§ **Description of the task**
Search the data for the string "Ethics" and copy each line where it turns up.

§ **Source texts of formatted documents**
"""
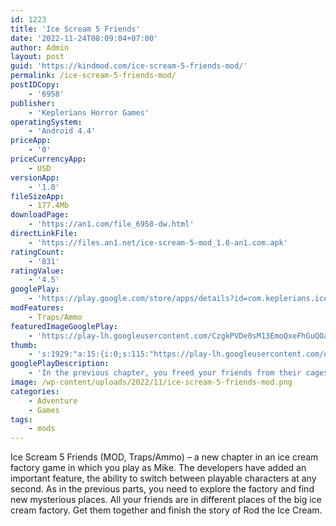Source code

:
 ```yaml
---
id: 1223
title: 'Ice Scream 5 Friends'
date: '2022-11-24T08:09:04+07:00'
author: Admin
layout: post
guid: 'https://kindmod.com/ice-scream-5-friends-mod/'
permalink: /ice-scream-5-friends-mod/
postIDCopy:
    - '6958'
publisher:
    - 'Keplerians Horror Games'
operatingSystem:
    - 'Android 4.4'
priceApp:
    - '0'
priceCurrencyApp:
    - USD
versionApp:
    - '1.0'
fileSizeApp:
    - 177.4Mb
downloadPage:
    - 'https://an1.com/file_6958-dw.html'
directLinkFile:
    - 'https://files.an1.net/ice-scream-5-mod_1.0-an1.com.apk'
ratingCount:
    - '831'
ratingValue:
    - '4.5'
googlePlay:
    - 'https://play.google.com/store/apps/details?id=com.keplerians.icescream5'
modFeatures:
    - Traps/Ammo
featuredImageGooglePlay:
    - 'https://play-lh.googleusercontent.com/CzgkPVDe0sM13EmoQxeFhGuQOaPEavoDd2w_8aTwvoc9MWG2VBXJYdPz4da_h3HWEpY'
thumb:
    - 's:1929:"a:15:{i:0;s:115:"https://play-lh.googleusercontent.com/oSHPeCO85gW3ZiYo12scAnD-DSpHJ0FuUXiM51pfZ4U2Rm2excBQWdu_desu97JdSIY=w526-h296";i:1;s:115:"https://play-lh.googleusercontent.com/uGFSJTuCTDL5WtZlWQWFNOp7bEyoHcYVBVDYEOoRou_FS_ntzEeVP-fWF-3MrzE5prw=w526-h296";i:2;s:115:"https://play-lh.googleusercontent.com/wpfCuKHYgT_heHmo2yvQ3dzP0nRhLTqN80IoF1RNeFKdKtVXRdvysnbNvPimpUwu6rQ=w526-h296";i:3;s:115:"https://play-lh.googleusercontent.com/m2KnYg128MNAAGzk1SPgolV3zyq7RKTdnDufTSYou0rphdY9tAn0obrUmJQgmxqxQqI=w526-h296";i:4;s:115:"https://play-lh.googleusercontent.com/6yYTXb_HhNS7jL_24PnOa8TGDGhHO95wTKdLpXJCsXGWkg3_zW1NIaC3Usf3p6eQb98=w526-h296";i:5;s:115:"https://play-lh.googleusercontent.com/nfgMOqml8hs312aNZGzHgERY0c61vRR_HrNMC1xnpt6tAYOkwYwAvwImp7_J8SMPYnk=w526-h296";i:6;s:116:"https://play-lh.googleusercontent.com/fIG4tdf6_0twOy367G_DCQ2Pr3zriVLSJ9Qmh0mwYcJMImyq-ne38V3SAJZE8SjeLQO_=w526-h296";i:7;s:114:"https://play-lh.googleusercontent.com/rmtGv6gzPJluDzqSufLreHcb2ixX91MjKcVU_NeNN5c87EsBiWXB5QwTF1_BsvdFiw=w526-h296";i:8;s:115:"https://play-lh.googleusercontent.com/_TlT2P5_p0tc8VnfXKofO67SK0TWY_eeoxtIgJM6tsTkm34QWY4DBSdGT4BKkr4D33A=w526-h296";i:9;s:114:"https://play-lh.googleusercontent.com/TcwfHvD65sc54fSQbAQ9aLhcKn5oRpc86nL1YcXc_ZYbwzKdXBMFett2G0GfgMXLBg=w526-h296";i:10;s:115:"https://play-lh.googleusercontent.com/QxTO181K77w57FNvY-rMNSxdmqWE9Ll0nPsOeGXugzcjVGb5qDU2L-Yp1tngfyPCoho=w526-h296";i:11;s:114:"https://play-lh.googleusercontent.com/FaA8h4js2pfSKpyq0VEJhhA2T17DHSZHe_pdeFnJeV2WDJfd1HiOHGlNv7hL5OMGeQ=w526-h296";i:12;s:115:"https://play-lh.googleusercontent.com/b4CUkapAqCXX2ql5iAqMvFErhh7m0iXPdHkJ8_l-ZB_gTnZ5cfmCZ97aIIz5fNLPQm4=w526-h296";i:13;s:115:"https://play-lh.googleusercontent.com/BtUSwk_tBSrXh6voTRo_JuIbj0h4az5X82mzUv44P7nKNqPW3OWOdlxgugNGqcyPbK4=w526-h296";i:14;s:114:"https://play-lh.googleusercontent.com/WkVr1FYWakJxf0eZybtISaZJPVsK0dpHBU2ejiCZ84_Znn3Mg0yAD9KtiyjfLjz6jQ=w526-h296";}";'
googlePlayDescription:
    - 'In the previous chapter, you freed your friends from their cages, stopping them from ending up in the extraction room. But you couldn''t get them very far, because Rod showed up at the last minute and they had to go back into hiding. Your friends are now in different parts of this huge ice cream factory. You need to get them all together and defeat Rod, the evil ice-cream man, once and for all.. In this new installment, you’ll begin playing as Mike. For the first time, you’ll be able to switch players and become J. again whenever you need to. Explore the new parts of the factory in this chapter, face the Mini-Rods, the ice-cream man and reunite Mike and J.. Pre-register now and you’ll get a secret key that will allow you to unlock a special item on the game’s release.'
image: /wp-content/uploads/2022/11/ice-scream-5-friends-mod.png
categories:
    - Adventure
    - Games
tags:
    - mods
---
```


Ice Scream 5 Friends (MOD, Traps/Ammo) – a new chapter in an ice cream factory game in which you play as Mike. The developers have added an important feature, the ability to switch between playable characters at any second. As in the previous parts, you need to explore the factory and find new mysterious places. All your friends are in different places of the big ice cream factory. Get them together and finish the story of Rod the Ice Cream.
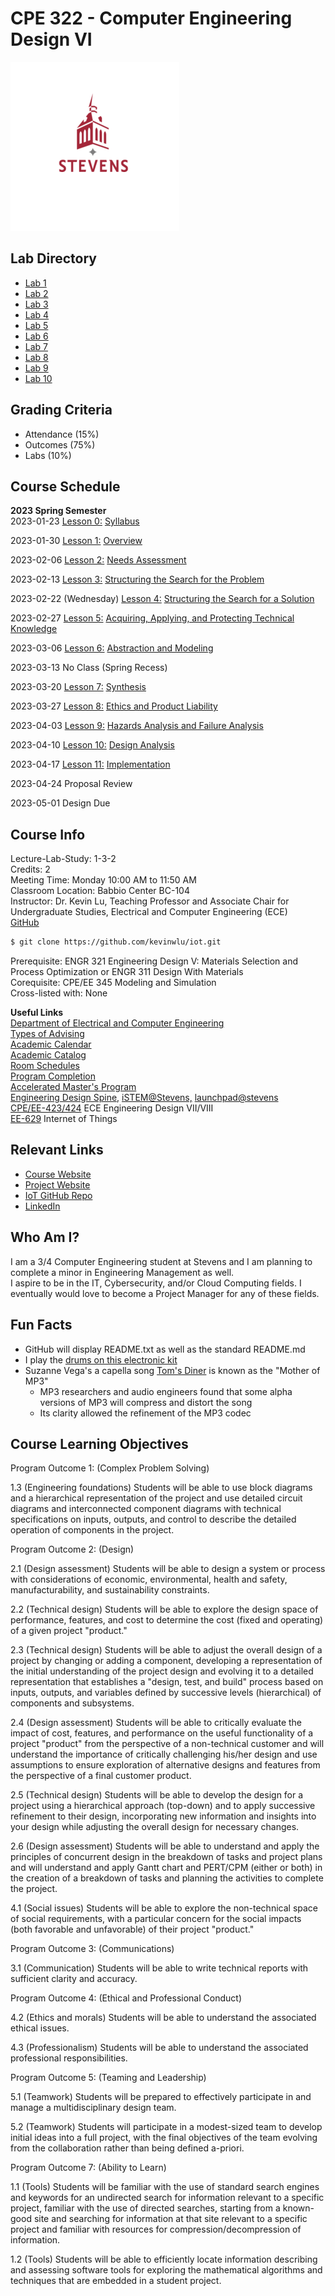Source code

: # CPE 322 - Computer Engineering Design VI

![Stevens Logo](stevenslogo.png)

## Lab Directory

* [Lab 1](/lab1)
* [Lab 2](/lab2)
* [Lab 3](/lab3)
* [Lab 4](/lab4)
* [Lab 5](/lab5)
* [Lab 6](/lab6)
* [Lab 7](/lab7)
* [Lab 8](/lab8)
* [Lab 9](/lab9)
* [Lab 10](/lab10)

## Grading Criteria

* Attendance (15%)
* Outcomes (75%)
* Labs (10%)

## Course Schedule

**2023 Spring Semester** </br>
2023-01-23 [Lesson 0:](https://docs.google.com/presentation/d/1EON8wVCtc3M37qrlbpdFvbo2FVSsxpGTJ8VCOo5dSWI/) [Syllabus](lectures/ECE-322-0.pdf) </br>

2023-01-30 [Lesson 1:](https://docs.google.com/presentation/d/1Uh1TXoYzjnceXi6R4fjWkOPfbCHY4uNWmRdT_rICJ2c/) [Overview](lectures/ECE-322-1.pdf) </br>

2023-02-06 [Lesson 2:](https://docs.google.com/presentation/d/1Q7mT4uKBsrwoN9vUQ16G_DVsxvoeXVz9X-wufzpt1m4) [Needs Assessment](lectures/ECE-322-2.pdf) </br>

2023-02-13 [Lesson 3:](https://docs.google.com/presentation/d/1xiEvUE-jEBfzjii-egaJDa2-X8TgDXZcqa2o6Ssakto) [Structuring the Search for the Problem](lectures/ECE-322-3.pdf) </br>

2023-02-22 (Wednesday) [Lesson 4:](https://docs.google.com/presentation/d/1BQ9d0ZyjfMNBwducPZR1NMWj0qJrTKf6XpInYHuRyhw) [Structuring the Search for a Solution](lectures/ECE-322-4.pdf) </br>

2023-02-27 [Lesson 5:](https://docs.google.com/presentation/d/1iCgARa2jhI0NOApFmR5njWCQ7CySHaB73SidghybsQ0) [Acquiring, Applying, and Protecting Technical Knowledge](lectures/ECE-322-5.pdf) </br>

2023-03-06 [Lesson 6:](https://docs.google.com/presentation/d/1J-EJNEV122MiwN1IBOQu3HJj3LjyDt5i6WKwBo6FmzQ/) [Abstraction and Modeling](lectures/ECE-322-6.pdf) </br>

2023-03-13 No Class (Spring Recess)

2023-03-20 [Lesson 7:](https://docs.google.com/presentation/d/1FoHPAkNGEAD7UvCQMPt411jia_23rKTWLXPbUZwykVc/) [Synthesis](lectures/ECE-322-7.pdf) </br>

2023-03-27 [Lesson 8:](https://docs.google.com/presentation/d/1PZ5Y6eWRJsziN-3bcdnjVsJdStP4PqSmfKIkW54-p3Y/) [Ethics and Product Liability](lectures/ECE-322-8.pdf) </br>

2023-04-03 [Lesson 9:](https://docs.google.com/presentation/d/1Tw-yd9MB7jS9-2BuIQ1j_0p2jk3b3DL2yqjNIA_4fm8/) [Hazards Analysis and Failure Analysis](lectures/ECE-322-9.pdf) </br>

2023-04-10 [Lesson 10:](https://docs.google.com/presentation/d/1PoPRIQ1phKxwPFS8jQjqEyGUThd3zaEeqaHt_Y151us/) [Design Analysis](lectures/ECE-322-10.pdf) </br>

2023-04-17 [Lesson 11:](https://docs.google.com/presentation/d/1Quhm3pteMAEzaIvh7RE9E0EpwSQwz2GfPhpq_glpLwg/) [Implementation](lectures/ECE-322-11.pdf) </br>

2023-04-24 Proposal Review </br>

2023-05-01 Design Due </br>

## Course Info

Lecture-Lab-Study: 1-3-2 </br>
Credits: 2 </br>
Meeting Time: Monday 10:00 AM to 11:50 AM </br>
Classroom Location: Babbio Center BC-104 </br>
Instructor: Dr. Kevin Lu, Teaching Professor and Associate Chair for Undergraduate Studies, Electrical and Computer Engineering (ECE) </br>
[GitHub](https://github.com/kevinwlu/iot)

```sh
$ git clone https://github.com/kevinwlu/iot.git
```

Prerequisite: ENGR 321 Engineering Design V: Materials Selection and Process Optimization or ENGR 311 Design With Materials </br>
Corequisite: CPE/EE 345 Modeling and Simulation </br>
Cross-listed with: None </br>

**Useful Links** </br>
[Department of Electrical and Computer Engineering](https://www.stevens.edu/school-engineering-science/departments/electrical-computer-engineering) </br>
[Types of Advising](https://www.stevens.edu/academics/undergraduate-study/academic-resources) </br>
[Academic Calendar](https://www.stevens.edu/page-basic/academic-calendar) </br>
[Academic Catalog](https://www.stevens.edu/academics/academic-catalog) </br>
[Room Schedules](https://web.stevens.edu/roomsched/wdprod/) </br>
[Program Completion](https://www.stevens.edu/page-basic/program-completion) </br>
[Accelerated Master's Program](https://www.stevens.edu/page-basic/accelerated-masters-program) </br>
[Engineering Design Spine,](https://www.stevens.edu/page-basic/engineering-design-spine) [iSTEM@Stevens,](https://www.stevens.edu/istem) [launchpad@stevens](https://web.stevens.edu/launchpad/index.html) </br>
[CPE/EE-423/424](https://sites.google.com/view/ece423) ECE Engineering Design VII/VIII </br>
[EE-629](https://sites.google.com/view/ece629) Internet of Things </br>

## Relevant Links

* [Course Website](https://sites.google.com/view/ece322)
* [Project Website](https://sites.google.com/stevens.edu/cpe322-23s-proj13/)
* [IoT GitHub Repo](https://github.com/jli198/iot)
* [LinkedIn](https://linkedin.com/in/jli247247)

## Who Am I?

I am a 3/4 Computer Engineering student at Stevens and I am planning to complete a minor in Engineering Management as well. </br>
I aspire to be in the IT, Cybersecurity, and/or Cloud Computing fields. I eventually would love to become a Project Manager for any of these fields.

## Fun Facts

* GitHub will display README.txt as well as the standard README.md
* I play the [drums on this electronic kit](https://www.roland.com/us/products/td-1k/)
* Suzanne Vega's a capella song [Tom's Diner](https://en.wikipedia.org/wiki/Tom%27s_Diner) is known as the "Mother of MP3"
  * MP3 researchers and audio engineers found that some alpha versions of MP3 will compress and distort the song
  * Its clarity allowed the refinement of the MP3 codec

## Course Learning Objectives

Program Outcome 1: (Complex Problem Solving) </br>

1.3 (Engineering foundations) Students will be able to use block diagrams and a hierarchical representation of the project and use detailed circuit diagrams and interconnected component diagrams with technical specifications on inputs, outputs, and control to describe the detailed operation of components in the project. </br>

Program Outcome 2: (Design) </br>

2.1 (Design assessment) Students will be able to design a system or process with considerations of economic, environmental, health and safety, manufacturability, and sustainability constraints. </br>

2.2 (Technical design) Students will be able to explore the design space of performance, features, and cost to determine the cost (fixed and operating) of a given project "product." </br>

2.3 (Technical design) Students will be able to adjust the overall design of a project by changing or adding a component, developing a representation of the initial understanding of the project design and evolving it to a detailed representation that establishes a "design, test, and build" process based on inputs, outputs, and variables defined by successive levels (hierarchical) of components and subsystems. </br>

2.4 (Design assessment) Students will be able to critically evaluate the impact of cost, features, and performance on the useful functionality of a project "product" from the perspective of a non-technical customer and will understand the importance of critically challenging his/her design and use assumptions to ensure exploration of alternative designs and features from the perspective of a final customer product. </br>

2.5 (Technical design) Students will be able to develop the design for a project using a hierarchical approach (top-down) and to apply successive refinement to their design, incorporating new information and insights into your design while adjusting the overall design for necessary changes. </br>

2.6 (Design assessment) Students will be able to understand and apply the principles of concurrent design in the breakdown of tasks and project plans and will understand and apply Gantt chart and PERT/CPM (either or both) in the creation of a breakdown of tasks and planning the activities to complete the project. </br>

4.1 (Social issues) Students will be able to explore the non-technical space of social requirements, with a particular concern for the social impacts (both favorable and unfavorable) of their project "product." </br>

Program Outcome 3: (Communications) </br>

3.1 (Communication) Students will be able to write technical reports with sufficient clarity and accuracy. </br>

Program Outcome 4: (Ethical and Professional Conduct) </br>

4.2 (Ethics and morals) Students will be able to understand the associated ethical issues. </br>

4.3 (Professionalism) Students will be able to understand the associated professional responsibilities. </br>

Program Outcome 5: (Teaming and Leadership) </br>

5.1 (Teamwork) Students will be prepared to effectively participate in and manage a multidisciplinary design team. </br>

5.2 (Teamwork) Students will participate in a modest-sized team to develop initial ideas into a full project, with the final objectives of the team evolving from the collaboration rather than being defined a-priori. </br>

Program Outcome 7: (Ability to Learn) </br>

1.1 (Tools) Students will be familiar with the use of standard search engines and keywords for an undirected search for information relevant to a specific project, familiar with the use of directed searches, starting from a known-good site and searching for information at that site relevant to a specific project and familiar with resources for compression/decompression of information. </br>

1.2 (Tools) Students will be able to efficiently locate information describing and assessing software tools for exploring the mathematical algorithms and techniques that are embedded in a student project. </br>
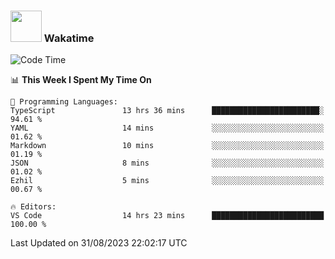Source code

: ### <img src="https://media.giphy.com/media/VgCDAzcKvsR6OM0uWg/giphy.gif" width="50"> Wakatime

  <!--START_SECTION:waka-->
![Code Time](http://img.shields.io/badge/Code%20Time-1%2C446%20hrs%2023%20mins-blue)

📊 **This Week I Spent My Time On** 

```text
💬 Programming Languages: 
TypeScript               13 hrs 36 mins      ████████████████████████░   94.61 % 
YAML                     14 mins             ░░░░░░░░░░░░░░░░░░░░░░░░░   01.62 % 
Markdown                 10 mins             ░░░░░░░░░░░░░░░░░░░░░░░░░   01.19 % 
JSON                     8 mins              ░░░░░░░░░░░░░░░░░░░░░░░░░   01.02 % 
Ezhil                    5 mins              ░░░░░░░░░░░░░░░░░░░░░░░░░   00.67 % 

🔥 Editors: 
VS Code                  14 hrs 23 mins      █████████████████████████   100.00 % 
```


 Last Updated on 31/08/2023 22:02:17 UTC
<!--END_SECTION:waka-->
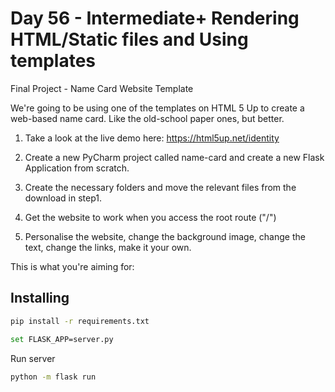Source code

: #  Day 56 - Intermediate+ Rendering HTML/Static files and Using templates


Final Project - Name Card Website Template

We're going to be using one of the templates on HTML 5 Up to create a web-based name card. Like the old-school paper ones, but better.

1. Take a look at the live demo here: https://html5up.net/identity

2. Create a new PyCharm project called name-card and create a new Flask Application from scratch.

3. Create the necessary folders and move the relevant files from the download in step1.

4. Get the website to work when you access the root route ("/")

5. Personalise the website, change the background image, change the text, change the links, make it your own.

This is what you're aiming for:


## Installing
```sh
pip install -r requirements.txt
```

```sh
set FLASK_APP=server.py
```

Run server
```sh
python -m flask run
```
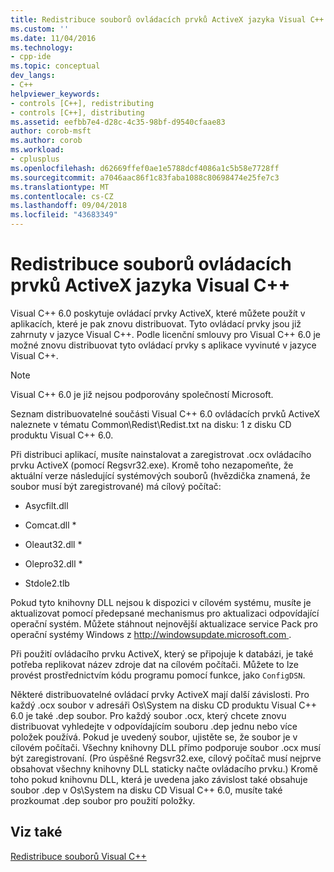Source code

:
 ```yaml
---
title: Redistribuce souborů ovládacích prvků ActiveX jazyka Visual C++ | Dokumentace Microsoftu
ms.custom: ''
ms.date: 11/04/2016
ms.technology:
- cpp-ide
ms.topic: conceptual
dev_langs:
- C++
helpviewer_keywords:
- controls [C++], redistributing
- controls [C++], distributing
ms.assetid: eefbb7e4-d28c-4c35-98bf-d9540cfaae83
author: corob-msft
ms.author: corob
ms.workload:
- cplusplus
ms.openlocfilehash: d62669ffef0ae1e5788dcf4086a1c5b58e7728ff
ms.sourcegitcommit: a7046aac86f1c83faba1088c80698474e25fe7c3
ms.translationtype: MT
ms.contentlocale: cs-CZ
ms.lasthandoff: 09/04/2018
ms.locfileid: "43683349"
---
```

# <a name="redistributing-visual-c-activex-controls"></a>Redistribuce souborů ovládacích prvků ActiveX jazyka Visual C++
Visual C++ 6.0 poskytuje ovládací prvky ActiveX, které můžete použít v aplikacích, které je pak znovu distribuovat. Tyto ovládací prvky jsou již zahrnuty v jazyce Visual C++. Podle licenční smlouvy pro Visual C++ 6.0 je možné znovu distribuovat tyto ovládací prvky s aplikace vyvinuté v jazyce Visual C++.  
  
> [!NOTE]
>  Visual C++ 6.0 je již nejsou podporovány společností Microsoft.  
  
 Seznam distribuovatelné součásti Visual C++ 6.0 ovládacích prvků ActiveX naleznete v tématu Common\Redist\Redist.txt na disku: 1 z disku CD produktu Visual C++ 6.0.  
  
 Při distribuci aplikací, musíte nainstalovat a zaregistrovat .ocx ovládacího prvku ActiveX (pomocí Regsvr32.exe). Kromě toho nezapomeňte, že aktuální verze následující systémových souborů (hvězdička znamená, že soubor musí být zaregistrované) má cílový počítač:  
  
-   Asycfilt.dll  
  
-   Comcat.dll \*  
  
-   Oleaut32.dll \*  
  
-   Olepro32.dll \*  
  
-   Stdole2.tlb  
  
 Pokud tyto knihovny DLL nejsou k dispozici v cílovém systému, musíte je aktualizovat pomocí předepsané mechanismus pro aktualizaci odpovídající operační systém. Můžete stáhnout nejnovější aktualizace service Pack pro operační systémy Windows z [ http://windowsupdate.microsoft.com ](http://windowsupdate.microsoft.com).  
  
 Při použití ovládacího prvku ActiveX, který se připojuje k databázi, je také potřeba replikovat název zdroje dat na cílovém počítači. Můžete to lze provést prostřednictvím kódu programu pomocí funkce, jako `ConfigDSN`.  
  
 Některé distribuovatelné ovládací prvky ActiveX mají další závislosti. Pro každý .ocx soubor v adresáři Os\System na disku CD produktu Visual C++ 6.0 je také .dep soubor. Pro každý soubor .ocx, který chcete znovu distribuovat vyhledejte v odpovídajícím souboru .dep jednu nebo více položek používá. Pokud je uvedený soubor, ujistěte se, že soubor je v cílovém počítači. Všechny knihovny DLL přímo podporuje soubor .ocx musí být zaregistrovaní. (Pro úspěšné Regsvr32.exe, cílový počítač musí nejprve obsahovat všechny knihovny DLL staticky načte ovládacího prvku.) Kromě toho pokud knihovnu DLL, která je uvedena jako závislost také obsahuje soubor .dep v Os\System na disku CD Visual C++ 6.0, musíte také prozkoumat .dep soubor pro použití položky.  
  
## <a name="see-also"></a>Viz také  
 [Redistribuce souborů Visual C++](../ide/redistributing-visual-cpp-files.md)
"""
§ **Written response**
2023-03-27 [Lesson 8:](https://docs.google.com/presentation/d/1PZ5Y6eWRJsziN-3bcdnjVsJdStP4PqSmfKIkW54-p3Y/) [Ethics and Product Liability](lectures/ECE-322-8.pdf) </br>
4.2 (Ethics and morals) Students will be able to understand the associated ethical issues. </br>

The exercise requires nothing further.